Are there any good workarounds to the GitHub 100MB file size limit for text files?

Asked 11/1, 2016 at 14:21 Answered 14/1, 2016 at 2:19

git github large-files pre-commit-hook post-commit-hook

I have a 190 MB plain text file that I want to track on github.

The text file is a pronounciation lexicon file for our text-to-speech engine. We regularly add and modify lines in the text files, and the diffs are fairly small, so it's perfect for git in that sense.

However, GitHub has a strict 100 MB file size limit in place. I have tried the GitHub Large File Storage service, but that uploads a new version of the entire 190 MB file every time it changes - so that would quickly grow to many gigabytes if I go down that path.

I would like to keep the file as one file instead of splitting it because that's how our workflow is currently and it would require some coding to allow multiple text files as input/output in our tools (and we don't have much development resources).

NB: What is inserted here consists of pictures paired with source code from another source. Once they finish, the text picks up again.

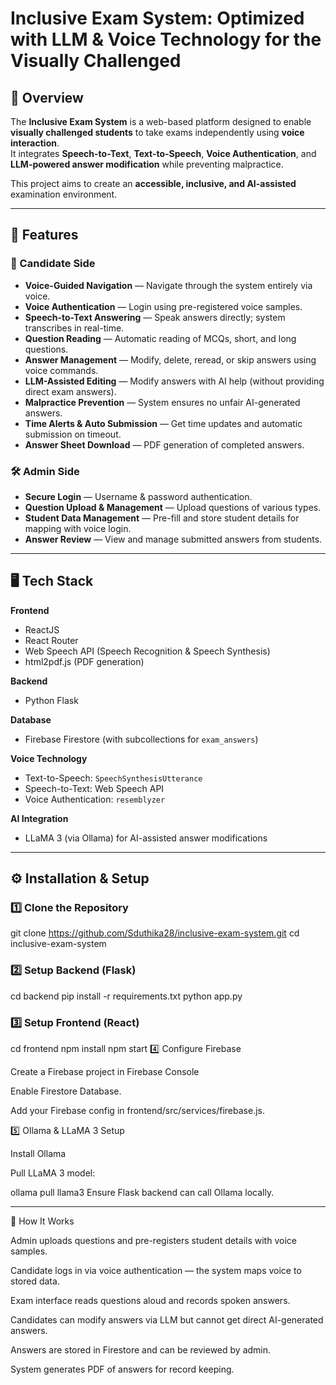 # Inclusive Exam System: Optimized with LLM & Voice Technology for the Visually Challenged

## 📌 Overview
The **Inclusive Exam System** is a web-based platform designed to enable **visually challenged students** to take exams independently using **voice interaction**.  
It integrates **Speech-to-Text**, **Text-to-Speech**, **Voice Authentication**, and **LLM-powered answer modification** while preventing malpractice.

This project aims to create an **accessible, inclusive, and AI-assisted** examination environment.

---

## 🚀 Features

### 🎯 Candidate Side
- **Voice-Guided Navigation** — Navigate through the system entirely via voice.
- **Voice Authentication** — Login using pre-registered voice samples.
- **Speech-to-Text Answering** — Speak answers directly; system transcribes in real-time.
- **Question Reading** — Automatic reading of MCQs, short, and long questions.
- **Answer Management** — Modify, delete, reread, or skip answers using voice commands.
- **LLM-Assisted Editing** — Modify answers with AI help (without providing direct exam answers).
- **Malpractice Prevention** — System ensures no unfair AI-generated answers.
- **Time Alerts & Auto Submission** — Get time updates and automatic submission on timeout.
- **Answer Sheet Download** — PDF generation of completed answers.

### 🛠 Admin Side
- **Secure Login** — Username & password authentication.
- **Question Upload & Management** — Upload questions of various types.
- **Student Data Management** — Pre-fill and store student details for mapping with voice login.
- **Answer Review** — View and manage submitted answers from students.

---

## 🖥️ Tech Stack

**Frontend**  
- ReactJS  
- React Router  
- Web Speech API (Speech Recognition & Speech Synthesis)  
- html2pdf.js (PDF generation)

**Backend**  
- Python Flask

**Database**  
- Firebase Firestore (with subcollections for `exam_answers`)

**Voice Technology**  
- Text-to-Speech: `SpeechSynthesisUtterance`  
- Speech-to-Text: Web Speech API  
- Voice Authentication: `resemblyzer`

**AI Integration**  
- LLaMA 3 (via Ollama) for AI-assisted answer modifications


---

## ⚙️ Installation & Setup

### 1️⃣ Clone the Repository

git clone https://github.com/Sduthika28/inclusive-exam-system.git
cd inclusive-exam-system

### 2️⃣ Setup Backend (Flask)

cd backend
pip install -r requirements.txt
python app.py
### 3️⃣ Setup Frontend (React)
cd frontend
npm install
npm start
4️⃣ Configure Firebase

Create a Firebase project in Firebase Console

Enable Firestore Database.

Add your Firebase config in frontend/src/services/firebase.js.

5️⃣ Ollama & LLaMA 3 Setup

Install Ollama

Pull LLaMA 3 model:

ollama pull llama3
Ensure Flask backend can call Ollama locally.

---

🎯 How It Works

Admin uploads questions and pre-registers student details with voice samples.

Candidate logs in via voice authentication — the system maps voice to stored data.

Exam interface reads questions aloud and records spoken answers.

Candidates can modify answers via LLM but cannot get direct AI-generated answers.

Answers are stored in Firestore and can be reviewed by admin.

System generates PDF of answers for record keeping.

One idea I've had is that maybe it's possible to set up some pre- and post-commit hooks to split and concatenate the big file automatically? Would that be possible?

Other ideas?

Edit: I am aware of the 100 MB file size limitation described in the similar questions here on StackOverflow, but I don't consider my question a duplicate because I'm asking for the specific case where the diffs are small and frequent (I'm not trying to upload a big ZIP file or anything). However, my understanding is that git-lfs is only appropriate for files that rarely change, and that normal git would be the perfect fit for the kind of file I'm describing; except that GitHub has a file size restriction.

Update: I spent yesterday experimenting with creating a small cross-platform program that splits and joins files into smaller files using git hooks. It kind of works but not really satisfactory. You will need to have your big text file excluded by .gitignore, which makes git unaware about whether or not it has changed. The split files are not initially detected by git status or git commit and leads to the same issue as described in this SO question, which is quite annoying: Pre-commit script creates mysqldump file, but "nothing to commit (working directory clean)"? Setting up a cron job (linux) and scheduled task (windows) to automatically regenerate the split files regularly might fix that, but it's not easy to automatically set up, might cause performance issues on the users computer, and is just not a very elegant solution. Some hacky solutions like dynamically modifying .gitignore might also be needed, and in no way would you get a diff of the actual text files, only the split files (although that might be acceptable as they would be very similar).

So, having slept on it, today I think the git hook approach is not a good option after all as it has too many quirks. As has been suggested by @PyRulez, I think I'll have to look at other services than GitHub (unfortunately, since I love github). A hosted solution would be preferable to avoid having to manage our own server. I'd also like it to be publically available...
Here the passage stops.